Therefore art is this language for me in which I tell stories. Secret stories, sad stories, stories of love, stories of anger and courage. My stories. I tell them for me, but I also tell them for anyone who wants to listen, for anyone who wants to see.
I grew up in a very creative environment given to the fact that my father is an artist too. Very early I learned not to compare myself and my work to the work of others. I am very independent and maybe even a bit ignorant in that aspect. I do not follow assiduously the art of those specific artists that to embroidery or of those specific artists that talk about the same things I do. And by any means, I do not ignore them either. I just think that it is wrong trying to be better or more interesting than someone else, I prefer investing energy in being the best version of myself. I feel inspired every time I step into a Museum, every time I read a book, every time I watch a movie and every time I take a walk. Nonetheless, I have a few very important characters in my life that have influenced me and my work. The first person I want to mention is Louise Bourgeois. I got to know her work when I was about 16 years old and I identified with her immediately. Not because our work is alike, because is it not, but because of the great melancholy and sorrow you can feel in everything she did. It is the sorrow of a woman that was raised as a little adult, a woman that was always to smart to not acknowledge the lies around her, a woman that moved as far away from home as possible to be free from all that. What I learned from her, besides being brave, is that everything is in a way three-dimensional, even though the end product is two-dimensional. You have to feel things to understand. In my creative process, I do a lot of three-dimensional things to understand what I am doing and how to translate it in embroidery.

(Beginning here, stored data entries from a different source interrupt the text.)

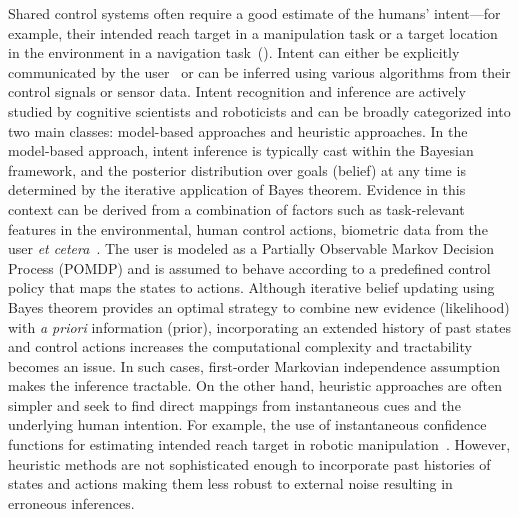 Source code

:Shared control systems often require a good estimate of the humans' intent---for example, their intended reach target in a manipulation task or a target location in the environment in a navigation task~(\cite{liu2016goal}). Intent can either be explicitly communicated by the user~\cite{choi2008laser} or can be inferred using various algorithms from their control signals or sensor data. Intent recognition and inference are actively studied by cognitive scientists and roboticists and can be broadly categorized into two main classes: model-based approaches and heuristic approaches. In the model-based approach, intent inference is typically cast within the Bayesian framework, and the posterior distribution over goals (belief) at any time is determined by the iterative application of Bayes theorem. Evidence in this context can be derived from a combination of factors such as task-relevant features in the environmental, human control actions, biometric data from the user \textit{et cetera}~\cite{baker2007goal, baker2009action}. The user is modeled as a Partially Observable Markov Decision Process (POMDP) and is assumed to behave according to a predefined control policy that maps the states to actions. Although iterative belief updating using Bayes theorem provides an optimal strategy to combine new evidence (likelihood) with \textit{a priori} information (prior), incorporating an extended history of past states and control actions increases the computational complexity and tractability becomes an issue. In such cases,  first-order Markovian independence assumption makes the inference tractable. On the other hand, heuristic approaches are often simpler and seek to find direct mappings from instantaneous cues and the underlying human intention. For example, the use of instantaneous confidence functions for estimating intended reach target in robotic manipulation~\cite{dragan2012assistive, gopinath2017human}.  However, heuristic methods are not sophisticated enough to incorporate past histories of states and actions making them less robust to external noise resulting in erroneous inferences. 

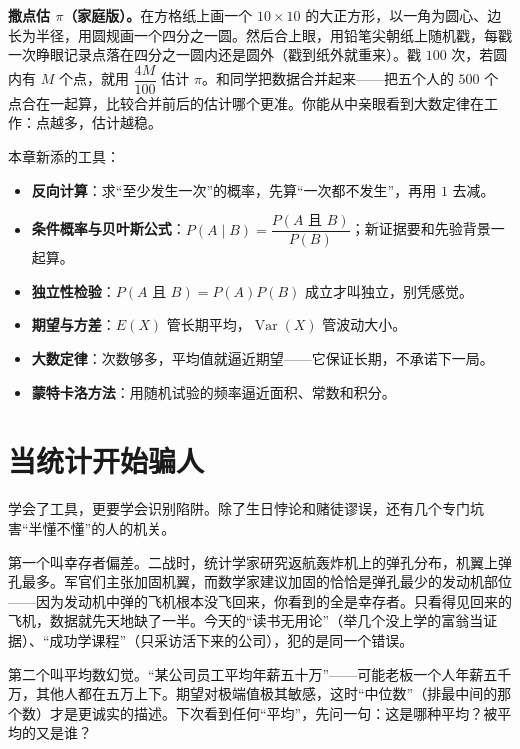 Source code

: \begin{shiyan}
\textbf{撒点估 $\pi$（家庭版）。}在方格纸上画一个 $10\times 10$ 的大正方形，以一角为圆心、边长为半径，用圆规画一个四分之一圆。然后合上眼，用铅笔尖朝纸上随机戳，每戳一次睁眼记录点落在四分之一圆内还是圆外（戳到纸外就重来）。戳 $100$ 次，若圆内有 $M$ 个点，就用 $\dfrac{4M}{100}$ 估计 $\pi$。和同学把数据合并起来——把五个人的 $500$ 个点合在一起算，比较合并前后的估计哪个更准。你能从中亲眼看到大数定律在工作：点越多，估计越稳。
\end{shiyan}

\begin{toolbox}
本章新添的工具：
\begin{itemize}
  \item \textbf{反向计算}：求“至少发生一次”的概率，先算“一次都不发生”，再用 $1$ 去减。
  \item \textbf{条件概率与贝叶斯公式}：$P(A\mid B)=\dfrac{P(A\text{ 且 }B)}{P(B)}$；新证据要和先验背景一起算。
  \item \textbf{独立性检验}：$P(A\text{ 且 }B)=P(A)P(B)$ 成立才叫独立，别凭感觉。
  \item \textbf{期望与方差}：$E(X)$ 管长期平均，$\operatorname{Var}(X)$ 管波动大小。
  \item \textbf{大数定律}：次数够多，平均值就逼近期望——它保证长期，不承诺下一局。
  \item \textbf{蒙特卡洛方法}：用随机试验的频率逼近面积、常数和积分。
\end{itemize}
\end{toolbox}

\section{当统计开始骗人}

学会了工具，更要学会识别陷阱。除了生日悖论和赌徒谬误，还有几个专门坑害“半懂不懂”的人的机关。

第一个叫幸存者偏差。二战时，统计学家研究返航轰炸机上的弹孔分布，机翼上弹孔最多。军官们主张加固机翼，而数学家建议加固的恰恰是弹孔最少的发动机部位——因为发动机中弹的飞机根本没飞回来，你看到的全是幸存者。只看得见回来的飞机，数据就先天地缺了一半。今天的“读书无用论”（举几个没上学的富翁当证据）、“成功学课程”（只采访活下来的公司），犯的是同一个错误。

第二个叫平均数幻觉。“某公司员工平均年薪五十万”——可能老板一个人年薪五千万，其他人都在五万上下。期望对极端值极其敏感，这时“中位数”（排最中间的那个数）才是更诚实的描述。下次看到任何“平均”，先问一句：这是哪种平均？被平均的又是谁？

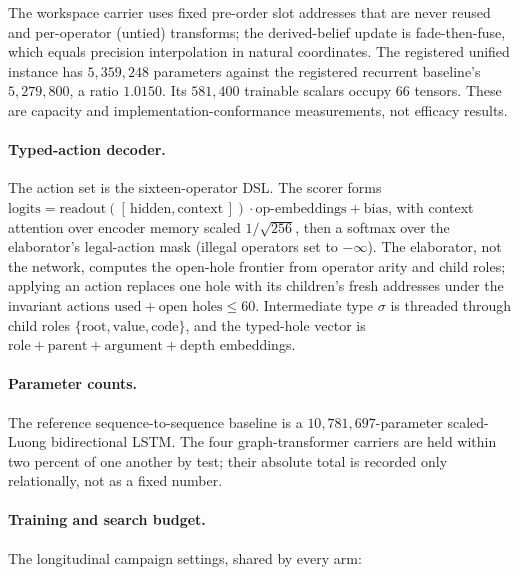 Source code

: \documentclass[11pt]{article}
\begin{document}
The workspace carrier uses fixed pre-order slot addresses that are never reused and
per-operator (untied) transforms; the derived-belief update is fade-then-fuse, which equals
precision interpolation in natural coordinates. The registered unified instance has
$5{,}359{,}248$ parameters against the registered recurrent baseline's $5{,}279{,}800$,
a ratio $1.0150$. Its $581{,}400$ trainable scalars occupy $66$ tensors. These are
capacity and implementation-conformance measurements, not efficacy results.

\paragraph{Typed-action decoder.} The action set is the sixteen-operator DSL. The scorer forms
$\mathrm{logits}=\mathrm{readout}([\,\text{hidden},\text{context}\,])\cdot\text{op-embeddings}+\text{bias}$,
with context attention over encoder memory scaled $1/\sqrt{256}$, then a softmax over the
elaborator's legal-action mask (illegal operators set to $-\infty$). The elaborator, not the
network, computes the open-hole frontier from operator arity and child roles; applying an
action replaces one hole with its children's fresh addresses under the invariant
$\text{actions used}+\text{open holes}\le 60$. Intermediate type $\sigma$ is threaded through
child roles $\{\text{root},\text{value},\text{code}\}$, and the typed-hole vector is
$\text{role}+\text{parent}+\text{argument}+\text{depth}$ embeddings.

\paragraph{Parameter counts.} The reference sequence-to-sequence baseline is a
$10{,}781{,}697$-parameter scaled-Luong bidirectional LSTM. The four graph-transformer
carriers are held within two percent of one another by test; their absolute total is recorded
only relationally, not as a fixed number.

\paragraph{Training and search budget.} The longitudinal campaign settings, shared by every
arm:
\end{document}
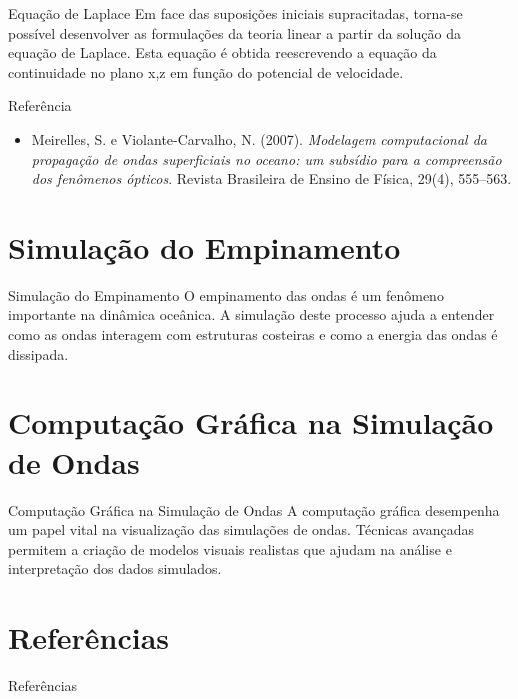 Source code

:\documentclass[aspectratio=169,xcolor=table]{beamer}
\begin{document}
\begin{frame}{Equação de Laplace}
    Em face das suposições iniciais supracitadas, torna-se possível desenvolver as formulações da teoria linear a partir da solução da equação de Laplace. Esta equação é obtida reescrevendo a equação da continuidade no plano x,z em função do potencial de velocidade.
\end{frame}

\begin{frame}{Referência}
    \begin{itemize}
        \item Meirelles, S. e Violante-Carvalho, N. (2007). \emph{Modelagem computacional da propagação de ondas superficiais no oceano: um subsídio para a compreensão dos fenômenos ópticos}. Revista Brasileira de Ensino de Física, 29(4), 555–563.
    \end{itemize}
\end{frame}

\section{Simulação do Empinamento}
\begin{frame}{Simulação do Empinamento}
    O empinamento das ondas é um fenômeno importante na dinâmica oceânica. A simulação deste processo ajuda a entender como as ondas interagem com estruturas costeiras e como a energia das ondas é dissipada.
\end{frame}

\section{Computação Gráfica na Simulação de Ondas}
\begin{frame}{Computação Gráfica na Simulação de Ondas}
    A computação gráfica desempenha um papel vital na visualização das simulações de ondas. Técnicas avançadas permitem a criação de modelos visuais realistas que ajudam na análise e interpretação dos dados simulados.
\end{frame}

\section{Referências}
\begin{frame}[allowframebreaks]{Referências}
    
    
\end{frame}
\end{document}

I started to embroider on paper before I started my BA, even before I finished High School. My relationship to embroidery is a very folkloric one because I knew it from the traditional Mexican clothing my mother so proudly wears. So in a way, I have always known and acknowledged this craft. When I started working with embroidery I had not researched about textile art or anything related to it but it seemed logical for me to take it to paper instead of applying it to another textile. I took a trade, that in Mexico is taken for granted and badly paid and tried to present it in a way people would acknowledge and admire it. In my Art School in Merida, my teachers respected my embroidery work but they could not really help me because no one had any experience with it. So when I took an exchange year in Mexico City and met Carla Rippey and it was enlightening. She sews on paper and does a lot of book art. So our work could be defined as alike. I learned a lot from her in that year about different materials, papers, about what glue to use, about how to handle textile on paper and also about how to be a strong woman living far from what you used to know.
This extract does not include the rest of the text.